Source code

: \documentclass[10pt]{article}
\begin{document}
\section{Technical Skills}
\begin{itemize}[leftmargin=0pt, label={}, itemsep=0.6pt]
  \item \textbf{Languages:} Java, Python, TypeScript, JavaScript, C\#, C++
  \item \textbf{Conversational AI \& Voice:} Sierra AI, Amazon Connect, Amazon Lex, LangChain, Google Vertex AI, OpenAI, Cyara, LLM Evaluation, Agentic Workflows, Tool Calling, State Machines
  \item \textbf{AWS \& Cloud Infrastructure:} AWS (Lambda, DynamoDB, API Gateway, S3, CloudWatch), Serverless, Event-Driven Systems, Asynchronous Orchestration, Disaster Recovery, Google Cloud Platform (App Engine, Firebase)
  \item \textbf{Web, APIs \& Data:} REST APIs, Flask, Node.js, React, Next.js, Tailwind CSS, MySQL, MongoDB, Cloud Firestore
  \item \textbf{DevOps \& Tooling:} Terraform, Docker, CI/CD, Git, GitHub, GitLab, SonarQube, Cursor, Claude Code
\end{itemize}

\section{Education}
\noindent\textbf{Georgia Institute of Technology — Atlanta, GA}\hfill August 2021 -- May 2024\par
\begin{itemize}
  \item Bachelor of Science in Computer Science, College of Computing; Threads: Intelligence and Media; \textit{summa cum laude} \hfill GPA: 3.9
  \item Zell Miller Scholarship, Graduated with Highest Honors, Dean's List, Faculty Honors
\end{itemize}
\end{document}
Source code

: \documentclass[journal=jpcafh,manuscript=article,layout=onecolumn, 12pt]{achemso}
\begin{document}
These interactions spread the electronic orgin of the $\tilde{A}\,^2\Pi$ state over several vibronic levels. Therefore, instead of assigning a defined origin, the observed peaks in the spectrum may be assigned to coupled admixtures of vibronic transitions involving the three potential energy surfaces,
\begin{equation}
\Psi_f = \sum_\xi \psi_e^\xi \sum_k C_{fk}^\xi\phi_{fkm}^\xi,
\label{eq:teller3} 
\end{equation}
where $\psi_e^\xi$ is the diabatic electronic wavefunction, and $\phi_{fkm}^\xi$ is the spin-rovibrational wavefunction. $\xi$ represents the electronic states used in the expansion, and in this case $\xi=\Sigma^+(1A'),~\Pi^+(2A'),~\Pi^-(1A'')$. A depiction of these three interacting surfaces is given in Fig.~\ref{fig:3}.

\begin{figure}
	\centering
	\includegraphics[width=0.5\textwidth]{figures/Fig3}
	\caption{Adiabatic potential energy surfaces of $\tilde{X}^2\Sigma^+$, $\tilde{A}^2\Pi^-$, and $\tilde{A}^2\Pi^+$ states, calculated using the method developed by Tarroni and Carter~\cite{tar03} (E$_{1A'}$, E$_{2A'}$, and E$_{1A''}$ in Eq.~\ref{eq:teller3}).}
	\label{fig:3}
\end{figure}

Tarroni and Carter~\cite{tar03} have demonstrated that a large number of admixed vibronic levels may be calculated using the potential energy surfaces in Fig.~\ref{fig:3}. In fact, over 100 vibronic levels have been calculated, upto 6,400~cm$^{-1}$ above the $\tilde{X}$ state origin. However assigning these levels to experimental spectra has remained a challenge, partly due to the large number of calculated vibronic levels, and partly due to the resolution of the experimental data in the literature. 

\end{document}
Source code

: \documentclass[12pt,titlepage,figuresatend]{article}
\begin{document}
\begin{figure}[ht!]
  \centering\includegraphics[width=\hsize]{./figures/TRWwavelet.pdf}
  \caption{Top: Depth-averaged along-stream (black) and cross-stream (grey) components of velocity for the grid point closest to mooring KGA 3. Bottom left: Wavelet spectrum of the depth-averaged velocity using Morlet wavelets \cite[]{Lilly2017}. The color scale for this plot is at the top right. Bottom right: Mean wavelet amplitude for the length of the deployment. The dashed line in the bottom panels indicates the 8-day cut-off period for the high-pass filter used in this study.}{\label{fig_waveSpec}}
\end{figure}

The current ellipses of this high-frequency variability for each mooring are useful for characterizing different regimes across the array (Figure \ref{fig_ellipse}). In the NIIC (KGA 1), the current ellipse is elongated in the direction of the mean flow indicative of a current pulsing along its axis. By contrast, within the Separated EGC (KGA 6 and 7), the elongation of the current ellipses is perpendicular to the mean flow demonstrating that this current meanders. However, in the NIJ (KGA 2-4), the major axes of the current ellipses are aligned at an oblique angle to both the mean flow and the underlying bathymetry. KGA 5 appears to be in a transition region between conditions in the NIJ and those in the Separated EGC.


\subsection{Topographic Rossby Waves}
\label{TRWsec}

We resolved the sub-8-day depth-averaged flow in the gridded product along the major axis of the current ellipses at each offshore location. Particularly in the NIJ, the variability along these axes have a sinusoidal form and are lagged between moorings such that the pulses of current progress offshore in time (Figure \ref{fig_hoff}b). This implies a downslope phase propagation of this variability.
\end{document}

..............................

**What is being asked:** In full and without changes, give the data above once more.

**Worked solution:**
Source code

: \documentclass[10pt]{article}
\begin{document}
\section{Technical Skills}
\begin{itemize}[leftmargin=0pt, label={}, itemsep=0.6pt]
  \item \textbf{Languages:} Java, Python, TypeScript, JavaScript, C\#, C++
  \item \textbf{Conversational AI \& Voice:} Sierra AI, Amazon Connect, Amazon Lex, LangChain, Google Vertex AI, OpenAI, Cyara, LLM Evaluation, Agentic Workflows, Tool Calling, State Machines
  \item \textbf{AWS \& Cloud Infrastructure:} AWS (Lambda, DynamoDB, API Gateway, S3, CloudWatch), Serverless, Event-Driven Systems, Asynchronous Orchestration, Disaster Recovery, Google Cloud Platform (App Engine, Firebase)
  \item \textbf{Web, APIs \& Data:} REST APIs, Flask, Node.js, React, Next.js, Tailwind CSS, MySQL, MongoDB, Cloud Firestore
  \item \textbf{DevOps \& Tooling:} Terraform, Docker, CI/CD, Git, GitHub, GitLab, SonarQube, Cursor, Claude Code
\end{itemize}

\section{Education}
\noindent\textbf{Georgia Institute of Technology — Atlanta, GA}\hfill August 2021 -- May 2024\par
\begin{itemize}
  \item Bachelor of Science in Computer Science, College of Computing; Threads: Intelligence and Media; \textit{summa cum laude} \hfill GPA: 3.9
  \item Zell Miller Scholarship, Graduated with Highest Honors, Dean's List, Faculty Honors
\end{itemize}
\end{document}
Source code

: \documentclass[journal=jpcafh,manuscript=article,layout=onecolumn, 12pt]{achemso}
\begin{document}
These interactions spread the electronic orgin of the $\tilde{A}\,^2\Pi$ state over several vibronic levels. Therefore, instead of assigning a defined origin, the observed peaks in the spectrum may be assigned to coupled admixtures of vibronic transitions involving the three potential energy surfaces,
\begin{equation}
\Psi_f = \sum_\xi \psi_e^\xi \sum_k C_{fk}^\xi\phi_{fkm}^\xi,
\label{eq:teller3} 
\end{equation}
where $\psi_e^\xi$ is the diabatic electronic wavefunction, and $\phi_{fkm}^\xi$ is the spin-rovibrational wavefunction. $\xi$ represents the electronic states used in the expansion, and in this case $\xi=\Sigma^+(1A'),~\Pi^+(2A'),~\Pi^-(1A'')$. A depiction of these three interacting surfaces is given in Fig.~\ref{fig:3}.

\begin{figure}
	\centering
	\includegraphics[width=0.5\textwidth]{figures/Fig3}
	\caption{Adiabatic potential energy surfaces of $\tilde{X}^2\Sigma^+$, $\tilde{A}^2\Pi^-$, and $\tilde{A}^2\Pi^+$ states, calculated using the method developed by Tarroni and Carter~\cite{tar03} (E$_{1A'}$, E$_{2A'}$, and E$_{1A''}$ in Eq.~\ref{eq:teller3}).}
	\label{fig:3}
\end{figure}

Tarroni and Carter~\cite{tar03} have demonstrated that a large number of admixed vibronic levels may be calculated using the potential energy surfaces in Fig.~\ref{fig:3}. In fact, over 100 vibronic levels have been calculated, upto 6,400~cm$^{-1}$ above the $\tilde{X}$ state origin. However assigning these levels to experimental spectra has remained a challenge, partly due to the large number of calculated vibronic levels, and partly due to the resolution of the experimental data in the literature. 

\end{document}
Source code

: \documentclass[12pt,titlepage,figuresatend]{article}
\begin{document}
\begin{figure}[ht!]
  \centering\includegraphics[width=\hsize]{./figures/TRWwavelet.pdf}
  \caption{Top: Depth-averaged along-stream (black) and cross-stream (grey) components of velocity for the grid point closest to mooring KGA 3. Bottom left: Wavelet spectrum of the depth-averaged velocity using Morlet wavelets \cite[]{Lilly2017}. The color scale for this plot is at the top right. Bottom right: Mean wavelet amplitude for the length of the deployment. The dashed line in the bottom panels indicates the 8-day cut-off period for the high-pass filter used in this study.}{\label{fig_waveSpec}}
\end{figure}

The current ellipses of this high-frequency variability for each mooring are useful for characterizing different regimes across the array (Figure \ref{fig_ellipse}). In the NIIC (KGA 1), the current ellipse is elongated in the direction of the mean flow indicative of a current pulsing along its axis. By contrast, within the Separated EGC (KGA 6 and 7), the elongation of the current ellipses is perpendicular to the mean flow demonstrating that this current meanders. However, in the NIJ (KGA 2-4), the major axes of the current ellipses are aligned at an oblique angle to both the mean flow and the underlying bathymetry. KGA 5 appears to be in a transition region between conditions in the NIJ and those in the Separated EGC.


\subsection{Topographic Rossby Waves}
\label{TRWsec}

We resolved the sub-8-day depth-averaged flow in the gridded product along the major axis of the current ellipses at each offshore location. Particularly in the NIJ, the variability along these axes have a sinusoidal form and are lagged between moorings such that the pulses of current progress offshore in time (Figure \ref{fig_hoff}b). This implies a downslope phase propagation of this variability.
\end{document}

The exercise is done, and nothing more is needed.